When we got back in our dorm, Sophie and I elected to eat inside rather than brave the crowds in the dining hall once more. “The others have been asking after you non-stop,” Sophie said. She was helping me to put away all of my new things. A free standing cherry-wood closet had appeared by magic in my room. I’d also been given a new pillow and a stack of text books were sitting on my side table. I’d never seen this much new clothing in one place except an actual store.

  “What others?”

  She looked at me like I’d lost my mind. “The ones we fought with in the trials? You know, the dwarves and the tiger shifter?”

  Understanding dawned on me. “Oh! They were real? I just assumed they were also an illusion.”

  She made a face and then seemed to contemplate it. “Yeah, that’s probably a fair call given everything else. Everybody’s talking about it.”

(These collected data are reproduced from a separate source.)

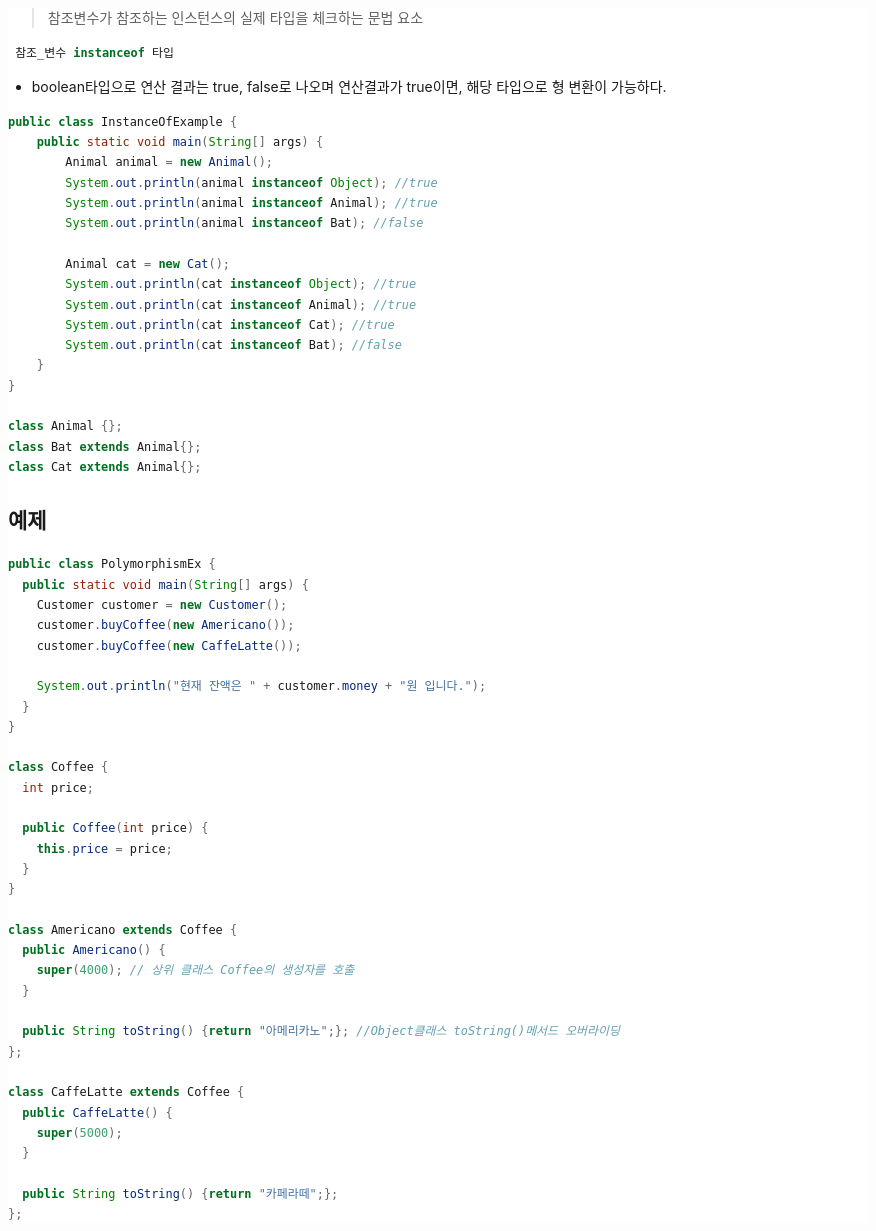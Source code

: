 > 참조변수가 참조하는 인스턴스의 실제 타입을 체크하는 문법 요소
> 

```java
 참조_변수 instanceof 타입
```

- boolean타입으로 연산 결과는 true, false로 나오며 연산결과가 true이면, 해당 타입으로 형 변환이 가능하다.

```java
public class InstanceOfExample {
    public static void main(String[] args) {
        Animal animal = new Animal();
        System.out.println(animal instanceof Object); //true
        System.out.println(animal instanceof Animal); //true
        System.out.println(animal instanceof Bat); //false

        Animal cat = new Cat();
        System.out.println(cat instanceof Object); //true
        System.out.println(cat instanceof Animal); //true
        System.out.println(cat instanceof Cat); //true
        System.out.println(cat instanceof Bat); //false
    }
}

class Animal {};
class Bat extends Animal{};
class Cat extends Animal{};
```

## 예제

```java
public class PolymorphismEx {
  public static void main(String[] args) {
    Customer customer = new Customer();
    customer.buyCoffee(new Americano());
    customer.buyCoffee(new CaffeLatte());

    System.out.println("현재 잔액은 " + customer.money + "원 입니다.");
  }
}

class Coffee {
  int price;

  public Coffee(int price) {
    this.price = price;
  }
}

class Americano extends Coffee {
  public Americano() {
    super(4000); // 상위 클래스 Coffee의 생성자를 호출
  }

  public String toString() {return "아메리카노";}; //Object클래스 toString()메서드 오버라이딩
};

class CaffeLatte extends Coffee {
  public CaffeLatte() {
    super(5000);
  }

  public String toString() {return "카페라떼";};
};
```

  “And so they should be!” Basil piped up from the bed. In the very short amount of time he’d been with me, he’d somehow made himself a little fortress with mirrors. He’d taken the one on the wall down and also confiscated Sophie’s compact which she was not impressed about. “It was the most exciting trial since the one Malachi Pendragon first fought.”

  “How would you even know?” I asked.

  He huffed. “I saw the whole thing.”

  “You did what now?”

  He pointed to the mirror. “They were broadcasting it to the magical community. My favourite part was when the weedy little boy got raked by the manticore and curled over and cried.”

  “That’s real mature, Basil,” I said. “And what do you mean the whole magical community saw it?”

  He pointed harder at the mirror. “This is how we communicate.”

  “Through mirrors? Snow White style? Mirror mirror kind of thing?”

  Basil snorted. “Snow White was such a base witch. She couldn’t even tell a poisoned apple from a normal one.”

  I didn’t even want to unpack what that meant. My mind was simply racing with the knowledge that every person in the supernatural community might have seen my breakdown at the end. “Poor Fred,” I said. “No wonder he didn’t want to leave the infirmary.”

  “On another note,” Basil said, “Can somebody lend me some money? I need to make a bet with the dwarves.”

  “Does it look like I have any money?” I asked.

  “How did you pay for those new things?”

  “Academy credit.”

  Sensing I was useless to his purposes, Basil turned to Sophie. She pretended not to notice and was putting my clothes on hangers. He cleared his throat a number of times. “I can’t hear you,” she said.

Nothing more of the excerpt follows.